Maria, deren Fest die Kirche am Neujahrstag feiert, ist das Gegenbild des modernen Menschen, weil sie in der Gegenwart lebt und Freude und Leid in gleicher Weise an sich heranlässt. Das Glück der Geburt ihres Sohnes und die Freude über seine Einmaligkeit, die in den Worten der Hirten etwa anklingt, bewahrt sie genauso in ihrem Herzen wie die zahlreichen Enttäuschungen und Leiden, die auf sie zukommen, bis sie zuletzt unter dem Kreuz steht. Von Maria kann man deshalb lernen, intensiver zu leben.

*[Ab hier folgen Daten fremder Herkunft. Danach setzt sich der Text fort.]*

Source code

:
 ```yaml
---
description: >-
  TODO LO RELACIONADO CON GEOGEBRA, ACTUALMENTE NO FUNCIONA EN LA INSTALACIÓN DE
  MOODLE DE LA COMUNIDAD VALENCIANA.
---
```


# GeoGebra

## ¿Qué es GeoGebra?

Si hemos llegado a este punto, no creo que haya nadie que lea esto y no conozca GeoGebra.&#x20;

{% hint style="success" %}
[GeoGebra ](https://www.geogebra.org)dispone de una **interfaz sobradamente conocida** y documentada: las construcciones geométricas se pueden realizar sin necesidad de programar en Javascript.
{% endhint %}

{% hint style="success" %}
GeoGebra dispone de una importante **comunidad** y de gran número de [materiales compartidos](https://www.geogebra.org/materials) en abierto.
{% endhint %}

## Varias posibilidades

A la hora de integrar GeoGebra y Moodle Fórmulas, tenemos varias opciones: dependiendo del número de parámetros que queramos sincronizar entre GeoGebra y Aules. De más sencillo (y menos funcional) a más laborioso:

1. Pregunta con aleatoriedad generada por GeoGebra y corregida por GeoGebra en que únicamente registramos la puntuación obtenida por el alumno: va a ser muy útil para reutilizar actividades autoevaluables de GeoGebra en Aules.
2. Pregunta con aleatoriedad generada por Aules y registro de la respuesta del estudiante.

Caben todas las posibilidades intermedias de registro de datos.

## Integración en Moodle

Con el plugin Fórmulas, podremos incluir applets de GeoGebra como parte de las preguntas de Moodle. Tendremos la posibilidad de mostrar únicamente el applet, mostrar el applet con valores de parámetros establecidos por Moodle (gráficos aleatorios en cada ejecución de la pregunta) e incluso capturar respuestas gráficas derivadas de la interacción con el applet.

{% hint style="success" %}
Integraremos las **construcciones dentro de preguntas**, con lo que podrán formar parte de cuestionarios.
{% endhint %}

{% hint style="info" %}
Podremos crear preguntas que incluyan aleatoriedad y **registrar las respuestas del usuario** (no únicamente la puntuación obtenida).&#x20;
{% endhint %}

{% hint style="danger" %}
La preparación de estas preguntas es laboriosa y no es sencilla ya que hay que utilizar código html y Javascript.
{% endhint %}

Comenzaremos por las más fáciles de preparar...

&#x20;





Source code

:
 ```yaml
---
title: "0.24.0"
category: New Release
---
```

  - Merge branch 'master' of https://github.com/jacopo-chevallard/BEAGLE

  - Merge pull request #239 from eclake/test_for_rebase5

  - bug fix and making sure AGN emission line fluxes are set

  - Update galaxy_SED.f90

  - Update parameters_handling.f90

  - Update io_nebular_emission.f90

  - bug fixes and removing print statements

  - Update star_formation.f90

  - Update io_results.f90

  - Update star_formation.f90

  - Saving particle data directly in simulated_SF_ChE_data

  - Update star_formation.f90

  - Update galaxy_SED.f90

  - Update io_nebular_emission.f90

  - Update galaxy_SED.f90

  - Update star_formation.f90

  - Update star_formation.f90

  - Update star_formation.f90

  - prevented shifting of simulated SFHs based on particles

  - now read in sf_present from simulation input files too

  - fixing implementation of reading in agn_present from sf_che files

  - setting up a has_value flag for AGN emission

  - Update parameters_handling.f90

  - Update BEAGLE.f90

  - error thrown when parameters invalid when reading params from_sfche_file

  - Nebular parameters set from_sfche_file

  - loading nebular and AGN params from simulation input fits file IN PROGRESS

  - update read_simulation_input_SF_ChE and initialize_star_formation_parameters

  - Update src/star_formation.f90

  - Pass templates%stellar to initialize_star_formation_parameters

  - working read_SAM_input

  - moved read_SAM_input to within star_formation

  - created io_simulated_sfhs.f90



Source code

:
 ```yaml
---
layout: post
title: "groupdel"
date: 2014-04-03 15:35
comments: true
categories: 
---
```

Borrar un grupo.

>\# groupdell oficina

Von Maria kann man lernen, wie man als meditierender, als nachdenkender und betender Mensch besser umgehen kann mit den Höhen und Tiefen des Lebens, weil die mit Gott verwobene Vergangenheit die nötige Kraft und den erforderlichen Durchblick schenkt für die Zukunft, die vor einem liegt.

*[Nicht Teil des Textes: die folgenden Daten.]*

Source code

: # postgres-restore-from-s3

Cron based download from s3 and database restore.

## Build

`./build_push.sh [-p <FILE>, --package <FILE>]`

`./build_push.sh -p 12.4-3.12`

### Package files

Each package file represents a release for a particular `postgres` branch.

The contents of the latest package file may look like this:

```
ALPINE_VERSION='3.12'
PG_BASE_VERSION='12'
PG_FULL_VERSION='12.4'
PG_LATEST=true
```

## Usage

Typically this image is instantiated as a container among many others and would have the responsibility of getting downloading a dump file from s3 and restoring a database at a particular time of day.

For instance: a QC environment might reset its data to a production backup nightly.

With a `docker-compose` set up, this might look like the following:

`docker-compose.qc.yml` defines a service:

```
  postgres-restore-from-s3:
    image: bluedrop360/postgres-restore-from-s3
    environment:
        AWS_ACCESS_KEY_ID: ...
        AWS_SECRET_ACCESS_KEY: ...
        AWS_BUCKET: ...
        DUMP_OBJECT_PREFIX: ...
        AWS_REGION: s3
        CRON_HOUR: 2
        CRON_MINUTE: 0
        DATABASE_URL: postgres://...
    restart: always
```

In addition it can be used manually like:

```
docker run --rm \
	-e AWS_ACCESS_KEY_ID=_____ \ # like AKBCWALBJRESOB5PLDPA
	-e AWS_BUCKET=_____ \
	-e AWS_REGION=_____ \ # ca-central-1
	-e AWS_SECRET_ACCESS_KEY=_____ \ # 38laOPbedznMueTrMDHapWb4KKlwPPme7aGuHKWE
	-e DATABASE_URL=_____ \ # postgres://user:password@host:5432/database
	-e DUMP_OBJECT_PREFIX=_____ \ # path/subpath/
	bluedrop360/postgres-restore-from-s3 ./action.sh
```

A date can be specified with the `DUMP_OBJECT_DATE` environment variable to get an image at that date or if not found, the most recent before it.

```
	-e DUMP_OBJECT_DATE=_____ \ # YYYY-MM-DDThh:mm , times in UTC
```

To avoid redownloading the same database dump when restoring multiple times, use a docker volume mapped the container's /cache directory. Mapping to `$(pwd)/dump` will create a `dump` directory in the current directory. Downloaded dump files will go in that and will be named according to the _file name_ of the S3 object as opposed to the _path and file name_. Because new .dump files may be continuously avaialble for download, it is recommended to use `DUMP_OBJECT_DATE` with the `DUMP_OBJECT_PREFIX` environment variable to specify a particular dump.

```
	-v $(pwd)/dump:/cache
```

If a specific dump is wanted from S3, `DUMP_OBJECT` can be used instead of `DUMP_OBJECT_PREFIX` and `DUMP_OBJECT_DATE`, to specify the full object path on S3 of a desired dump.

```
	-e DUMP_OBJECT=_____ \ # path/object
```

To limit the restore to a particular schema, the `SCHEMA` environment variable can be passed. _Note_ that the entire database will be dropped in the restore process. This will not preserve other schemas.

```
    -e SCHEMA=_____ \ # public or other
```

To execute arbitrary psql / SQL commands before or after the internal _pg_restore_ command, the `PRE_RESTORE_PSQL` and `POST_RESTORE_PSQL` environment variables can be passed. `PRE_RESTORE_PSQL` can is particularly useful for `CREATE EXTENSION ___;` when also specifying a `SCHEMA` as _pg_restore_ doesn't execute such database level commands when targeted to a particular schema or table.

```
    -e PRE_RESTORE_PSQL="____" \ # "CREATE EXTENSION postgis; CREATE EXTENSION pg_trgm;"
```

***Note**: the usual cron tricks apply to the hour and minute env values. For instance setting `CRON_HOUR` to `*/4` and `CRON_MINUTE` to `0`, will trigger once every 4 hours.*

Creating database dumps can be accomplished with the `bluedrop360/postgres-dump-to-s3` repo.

Und dann erwähnt das heutige Evangelium ganz am Schluss, fast nebenbei, dass das Kind, über das im Vorfeld schon so viel gesagt worden ist, acht Tage nach seiner Geburt beschnitten wird und den Namen Jesus bekommt. Und der Name „Jesus“ bedeutet bekanntlich „der Retter“. Acht Tage nach Weihnachten, zum Jahreswechsel werden wir also an Jesu Namen erinnert. Auch wenn wir nicht wissen, was im Neuen Jahr auf uns zukommt, wir dürfen darauf vertrauen, dass Jesu Namen sich auch im Neuen Jahr für uns bewahrheit, dass er für uns zum Retter wird, er, der uns schon längst befreit und gerettet hat aus der Knechtschaft von Sünde und Tod. Da Jesus unser Retter ist, kann es gar nichts Böses geben, dessen Macht größer wäre als seine grenzenlose Liebe. Und in diesem Sinn wünsche ich Euch und Ihnen ein gesegnetes Neues Jahr, das wir in Gelassenheit und voller Gottvertrauen beginnen können, weil wir es weihnachtlich beginnen - in Jesu Namen.